WHAT THE TASK REQUIRES: Using the data that follows, output only the lines from the line with "- [LeapML Discord](https://discord.gg/leapml)" up to and including the line with "### Reordering sections", exactly, leaving pictures aside.

AVAILABLE DATA:
..............................

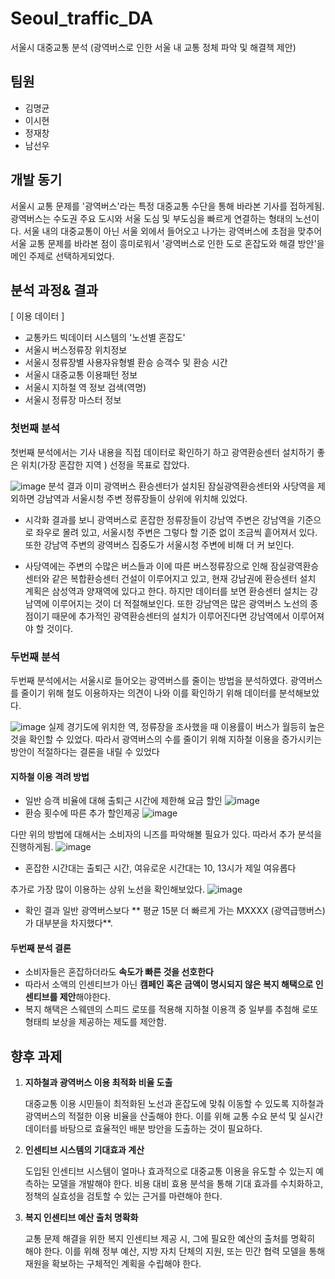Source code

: # Seoul_traffic_DA
서울시 대중교통 분석 (광역버스로 인한 서울 내 교통 정체 파악 및 해결책 제안)
## 팀원
- 김명균
- 이시현
- 정재창
- 남선우 

## 개발 동기 
서울시 교통 문제를 '광역버스'라는 특정 대중교통 수단을 통해 바라본 기사를 접하게됨. 광역버스는 수도권 주요 도시와 서울 도심 및 부도심을 빠르게 연결하는 형태의 노선이다. 서울 내의 대중교통이 아닌 서울 외에서 들어오고 나가는 광역버스에 초점을 맞추어 서울 교통 문제를 바라본 점이 흥미로워서 '광역버스로 인한 도로 혼잡도와 해결 방안'을 메인 주제로 선택하게되었다. 
## 분석 과정& 결과 
[ 이용 데이터 ]
- 교통카드 빅데이터 시스템의 '노선별 혼잡도'
- 서울시 버스정류장 위치정보
- 서울시 정류장별 사용자유형별 환승 승객수 및 환승 시간
- 서울시 대중교통 이용패턴 정보
- 서울시 지하철 역 정보 검색(역명)
- 서울시 정류장 마스터 정보
### 첫번째 분석 
첫번째 분석에서는 기사 내용을 직접 데이터로 확인하기 하고 광역환승센터 설치하기 좋은 위치(가장 혼잡한 지역 ) 선정을 목표로 잡았다. 

![image](https://github.com/user-attachments/assets/9368ba25-712b-42fb-a82e-fb972afa3c99)
분석 결과 이미 광역버스 환승센터가 설치된 잠실광역환승센터와 사당역을 제외하면 강남역과 서울시청 주변 정류장들이 상위에 위치해 있었다.

- 시각화 결과를 보니 광역버스로 혼잡한 정류장들이 강남역 주변은 강남역을 기준으로 좌우로 몰려 있고, 서울시청 주변은 그렇다 할 기준 없이 조금씩 흩어져서 있다. 또한 강남역 주변의 광역버스 집중도가 서울시청 주변에 비해 더 커 보인다.

- 사당역에는 주변의 수많은 버스들과 이에 따른 버스정류장으로 인해 잠실광역환승센터와 같은 복합환승센터 건설이 이루어지고 있고, 현재 강남권에 환승센터 설치 계획은 삼성역과 양재역에 있다고 한다. 하지만 데이터를 보면 환승센터 설치는 강남역에 이루어지는 것이 더 적절해보인다. 또한 강남역은 많은 광역버스 노선의 종점이기 때문에 추가적인 광역환승센터의 설치가 이루어진다면 강남역에서 이루어져야 할 것이다.

### 두번째 분석 
두번째 분석에서는 서울시로 들어오는 광역버스를 줄이는 방법을 분석하였다. 
광역버스를 줄이기 위해 철도 이용하자는 의견이 나와 이를 확인하기 위해 데이터를 분석해보았다. 

![image](https://github.com/user-attachments/assets/d4cda506-3315-4d8d-a836-14a4d9dad540)
실제 경기도에 위치한 역, 정류장을 조사했을 때 이용률이 버스가 월등히 높은것을 확인할 수 있었다. 
따라서 광역버스의 수를 줄이기 위해 지하철 이용을 증가시키는 방안이 적절하다는 결론을 내릴 수 있었다

#### 지하철 이용 격려 방법 
- 일반 승객 비율에 대해 출퇴근 시간에 제한해 요금 할인 
![image](https://github.com/user-attachments/assets/e75578dd-e683-4ba6-b170-2f377bc58e7a)
- 환승 횟수에 따른 추가 할인제공 
![image](https://github.com/user-attachments/assets/633a5e66-bb18-4bf3-9a81-65e80ec79c4e)


다만 위의 방법에 대해서는 소비자의 니즈를 파악해볼 필요가 있다. 따라서 추가 분석을 진행하게됨. 
![image](https://github.com/user-attachments/assets/bd98dac6-3fbe-4695-a0e1-23d9d7ef9745)
- 혼잡한 시간대는 출퇴근 시간, 여유로운 시간대는 10, 13시가 제일 여유롭다

추가로 가장 많이 이용하는 상위 노선을 확인해보았다.
![image](https://github.com/user-attachments/assets/780df13e-c726-4440-9979-99f6b5834ad3)
- 확인 결과 일반 광역버스보다 ** 평균 15분 더 빠르게 가는 MXXXX (광역급행버스)가 대부분을 차지했다**.

#### 두번째 분석 결론 
- 소비자들은 혼잡하더라도 **속도가 빠른 것을 선호한다**
- 따라서 소액의 인센티브가 아닌 **캠페인 혹은 금액이 명시되지 않은 복지 해택으로 인센티브를 제안**해야한다.
- 복지 해택은 스웨덴의 스피드 로또를 적용해 지하철 이용객 중 일부를 추첨해 로또 형태릐 보상을 제공하는 제도를 제안함.
  
## 향후 과제 
1. **지하철과 광역버스 이용 최적화 비율 도출**
    
    대중교통 이용 시민들이 최적화된 노선과 혼잡도에 맞춰 이동할 수 있도록 지하철과 광역버스의 적절한 이용 비율을 산출해야 한다. 이를 위해 교통 수요 분석 및 실시간 데이터를 바탕으로 효율적인 배분 방안을 도출하는 것이 필요하다.
    
2. **인센티브 시스템의 기대효과 계산**
    
    도입된 인센티브 시스템이 얼마나 효과적으로 대중교통 이용을 유도할 수 있는지 예측하는 모델을 개발해야 한다. 비용 대비 효용 분석을 통해 기대 효과를 수치화하고, 정책의 실효성을 검토할 수 있는 근거를 마련해야 한다.
    
3. **복지 인센티브 예산 출처 명확화**
    
    교통 문제 해결을 위한 복지 인센티브 제공 시, 그에 필요한 예산의 출처를 명확히 해야 한다. 이를 위해 정부 예산, 지방 자치 단체의 지원, 또는 민간 협력 모델을 통해 재원을 확보하는 구체적인 계획을 수립해야 한다.
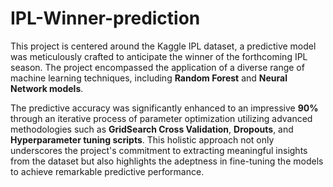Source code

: # IPL-Winner-prediction

This project is centered around the Kaggle IPL dataset, a predictive model was meticulously crafted to anticipate the winner of the forthcoming IPL season. The project encompassed the application of a diverse range of machine learning techniques, including <b>Random Forest</b> and <b>Neural Network models</b>.<br>



The predictive accuracy was significantly enhanced to an impressive <b>90%</b> through an iterative process of parameter optimization utilizing advanced methodologies such as <b>GridSearch Cross Validation</b>, <b>Dropouts</b>, and <b>Hyperparameter tuning scripts</b>. This holistic approach not only underscores the project's commitment to extracting meaningful insights from the dataset but also highlights the adeptness in fine-tuning the models to achieve remarkable predictive performance.
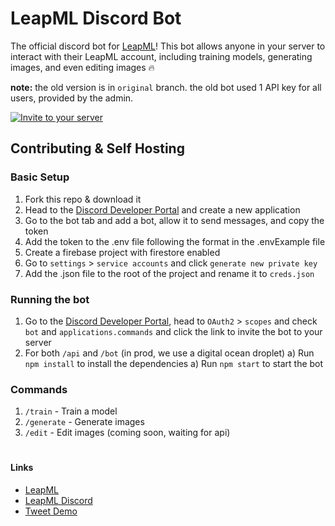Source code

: # LeapML Discord Bot

The official discord bot for [LeapML](https://leapml.dev)! This bot allows anyone in your server to interact with their LeapML account, including training models, generating images, and even editing images 🔥

<b>note:</b> the old version is in `original` branch. the old bot used 1 API key for all users, provided by the admin.

<!-- create a  button to invite the bot to your server -->
<a href="https://discord.com/api/oauth2/authorize?client_id=1074609521458155590&permissions=2112&scope=bot%20applications.commands">
  <img src="https://img.shields.io/badge/Invite%20to%20your%20server-7289DA?style=for-the-badge&logo=discord&logoColor=white" alt="Invite to your server" />
  </a>

## Contributing & Self Hosting

### Basic Setup

1. Fork this repo & download it
2. Head to the [Discord Developer Portal](https://discord.com/developers/applications) and create a new application
3. Go to the bot tab and add a bot, allow it to send messages, and copy the token
4. Add the token to the .env file following the format in the .envExample file
5. Create a firebase project with firestore enabled
6. Go to `settings` > `service accounts` and click `generate new private key`
7. Add the .json file to the root of the project and rename it to `creds.json`

### Running the bot

1. Go to the [Discord Developer Portal](https://discord.com/developers/applications), head to `OAuth2` > `scopes` and check `bot` and `applications.commands` and click the link to invite the bot to your server
2. For both `/api` and `/bot` (in prod, we use a digital ocean droplet)
   a) Run `npm install` to install the dependencies
   a) Run `npm start` to start the bot

### Commands

1. `/train` - Train a model
2. `/generate` - Generate images
3. `/edit` - Edit images (coming soon, waiting for api)

#

#### Links

- [LeapML](https://leapml.dev)
- [LeapML Discord](https://discord.gg/leapml)
- [Tweet Demo](https://twitter.com/aleemrehmtulla/status/1626649421164453889)
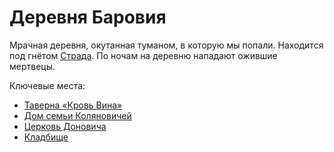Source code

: # Деревня Баровия

Мрачная деревня, окутанная туманом, в которую мы попали. Находится под гнётом [Страда](../characters/npc/strahd-von-zarovich.md). По ночам на деревню нападают ожившие мертвецы.

Ключевые места:

- [Таверна «Кровь Вина»](blood-of-the-vine-tavern.md)
- [Дом семьи Коляновичей](kolyans-house.md)
- [Церковь Доновича](donavichs-church.md)
- [Кладбище](barovia-cemetery.md)
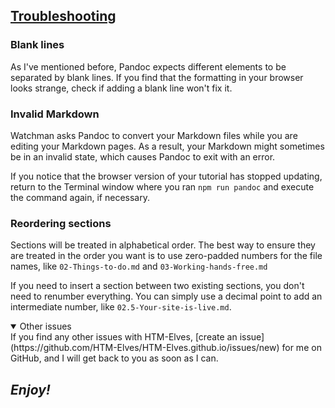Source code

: <section
  id="troubleshooting"
  aria-labelledby="troubleshooting"
  data-item="Troubleshooting"
>
  <h2><a href="#troubleshooting">Troubleshooting</a></h2>
    
### Blank lines
As I've mentioned before, Pandoc expects different elements to be separated by blank lines. If you find that the formatting in your browser looks strange, check if adding a blank line won't fix it.

### Invalid Markdown
Watchman asks Pandoc to convert your Markdown files while you are editing your Markdown pages. As a result, your Markdown might sometimes be in an invalid state, which causes Pandoc to exit with an error.

If you notice that the browser version of your tutorial has stopped updating, return to the Terminal window where you ran `npm run pandoc` and execute the command again, if necessary.

### Reordering sections
Sections will be treated in alphabetical order. The best way to ensure they are treated in the order you want is to use zero-padded numbers for the file names, like `02-Things-to-do.md` and `03-Working-hands-free.md`

If you need to insert a section between two existing sections, you don't need to renumber everything. You can simply use a decimal point to add an intermediate number, like `02.5-Your-site-is-live.md`.

<details class="feedback" open>
<summary>Other issues</summary>
If you find any other issues with HTM-Elves, [create an issue](https://github.com/HTM-Elves/HTM-Elves.github.io/issues/new) for me on GitHub, and I will get back to you as soon as I can.

</details>

## _Enjoy!_

</section>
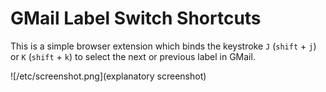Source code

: # GMail Label Switch Shortcuts

This is a simple browser extension which binds the keystroke `J`
(`shift` + `j`) or `K` (`shift` + `k`) to select the next or previous
label in GMail.

![/etc/screenshot.png](explanatory screenshot)
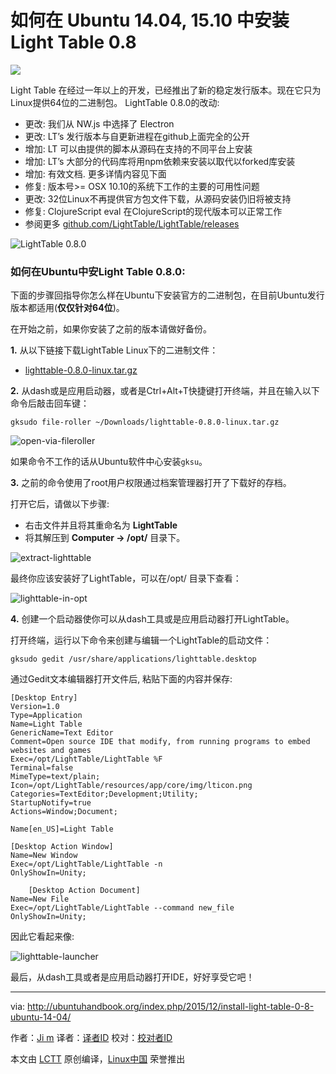  如何在 Ubuntu 14.04, 15.10 中安装Light Table 0.8
================================================================================
![](http://ubuntuhandbook.org/wp-content/uploads/2014/11/LightTable-IDE-logo-icon.png)

Light Table 在经过一年以上的开发，已经推出了新的稳定发行版本。现在它只为Linux提供64位的二进制包。
LightTable 0.8.0的改动:

- 更改: 我们从 NW.js 中选择了 Electron 
- 更改: LT’s 发行版本与自更新进程在github上面完全的公开
- 增加: LT 可以由提供的脚本从源码在支持的不同平台上安装
- 增加: LT’s 大部分的代码库将用npm依赖来安装以取代以forked库安装
- 增加: 有效文档. 更多详情内容见下面
- 修复: 版本号>= OSX 10.10的系统下工作的主要的可用性问题
- 更改: 32位Linux不再提供官方包文件下载，从源码安装仍旧将被支持
- 修复: ClojureScript eval 在ClojureScript的现代版本可以正常工作
- 参阅更多 [github.com/LightTable/LightTable/releases][1]

![LightTable 0.8.0](http://ubuntuhandbook.org/wp-content/uploads/2015/12/lighttable-08.jpg)

### 如何在Ubuntu中安Light Table 0.8.0: ###

下面的步骤回指导你怎么样在Ubuntu下安装官方的二进制包，在目前Ubuntu发行版本都适用(**仅仅针对64位**)。

在开始之前，如果你安装了之前的版本请做好备份。

**1.** 
从以下链接下载LightTable Linux下的二进制文件：

- [lighttable-0.8.0-linux.tar.gz][2]

**2.** 
从dash或是应用启动器，或者是Ctrl+Alt+T快捷键打开终端，并且在输入以下命令后敲击回车键：

    gksudo file-roller ~/Downloads/lighttable-0.8.0-linux.tar.gz

![open-via-fileroller](http://ubuntuhandbook.org/wp-content/uploads/2015/12/open-via-fileroller.jpg)

如果命令不工作的话从Ubuntu软件中心安装`gksu`。

**3.** 
之前的命令使用了root用户权限通过档案管理器打开了下载好的存档。


打开它后，请做以下步骤:

- 右击文件并且将其重命名为 **LightTable**
- 将其解压到 **Computer -> /opt/** 目录下。

![extract-lighttable](http://ubuntuhandbook.org/wp-content/uploads/2015/12/extract-lighttable.jpg)

最终你应该安装好了LightTable，可以在/opt/ 目录下查看：

![lighttable-in-opt](http://ubuntuhandbook.org/wp-content/uploads/2015/12/lighttable-in-opt.jpg)

**4.** 创建一个启动器使你可以从dash工具或是应用启动器打开LightTable。

打开终端，运行以下命令来创建与编辑一个LightTable的启动文件：

    gksudo gedit /usr/share/applications/lighttable.desktop

通过Gedit文本编辑器打开文件后, 粘贴下面的内容并保存:

    [Desktop Entry]
    Version=1.0
    Type=Application
    Name=Light Table
    GenericName=Text Editor
    Comment=Open source IDE that modify, from running programs to embed websites and games
    Exec=/opt/LightTable/LightTable %F
    Terminal=false
    MimeType=text/plain;
    Icon=/opt/LightTable/resources/app/core/img/lticon.png
    Categories=TextEditor;Development;Utility;
    StartupNotify=true
    Actions=Window;Document;
    
    Name[en_US]=Light Table
    
    [Desktop Action Window]
    Name=New Window
    Exec=/opt/LightTable/LightTable -n
    OnlyShowIn=Unity;
    
        [Desktop Action Document]
    Name=New File
    Exec=/opt/LightTable/LightTable --command new_file
    OnlyShowIn=Unity;

因此它看起来像:

![lighttable-launcher](http://ubuntuhandbook.org/wp-content/uploads/2015/12/lighttable-launcher.jpg)

最后，从dash工具或者是应用启动器打开IDE，好好享受它吧！

--------------------------------------------------------------------------------

via: http://ubuntuhandbook.org/index.php/2015/12/install-light-table-0-8-ubuntu-14-04/

作者：[Ji m][a]
译者：[译者ID](https://github.com/译者ID)
校对：[校对者ID](https://github.com/校对者ID)

本文由 [LCTT](https://github.com/LCTT/TranslateProject) 原创编译，[Linux中国](https://linux.cn/) 荣誉推出

[a]:http://ubuntuhandbook.org/index.php/about/
[1]:https://github.com/LightTable/LightTable/releases
[2]:https://github.com/LightTable/LightTable/releases/download/0.8.0/lighttable-0.8.0-linux.tar.gz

..............................

OUTPUT OF THE EXERCISE:
- [LeapML Discord](https://discord.gg/leapml)
- [Tweet Demo](https://twitter.com/aleemrehmtulla/status/1626649421164453889)
Source code

: # Деревня Баровия

Мрачная деревня, окутанная туманом, в которую мы попали. Находится под гнётом [Страда](../characters/npc/strahd-von-zarovich.md). По ночам на деревню нападают ожившие мертвецы.

Ключевые места:

- [Таверна «Кровь Вина»](blood-of-the-vine-tavern.md)
- [Дом семьи Коляновичей](kolyans-house.md)
- [Церковь Доновича](donavichs-church.md)
- [Кладбище](barovia-cemetery.md)
Source code

: <section
  id="troubleshooting"
  aria-labelledby="troubleshooting"
  data-item="Troubleshooting"
>
  <h2><a href="#troubleshooting">Troubleshooting</a></h2>
    
### Blank lines
As I've mentioned before, Pandoc expects different elements to be separated by blank lines. If you find that the formatting in your browser looks strange, check if adding a blank line won't fix it.

### Invalid Markdown
Watchman asks Pandoc to convert your Markdown files while you are editing your Markdown pages. As a result, your Markdown might sometimes be in an invalid state, which causes Pandoc to exit with an error.

If you notice that the browser version of your tutorial has stopped updating, return to the Terminal window where you ran `npm run pandoc` and execute the command again, if necessary.

### Reordering sections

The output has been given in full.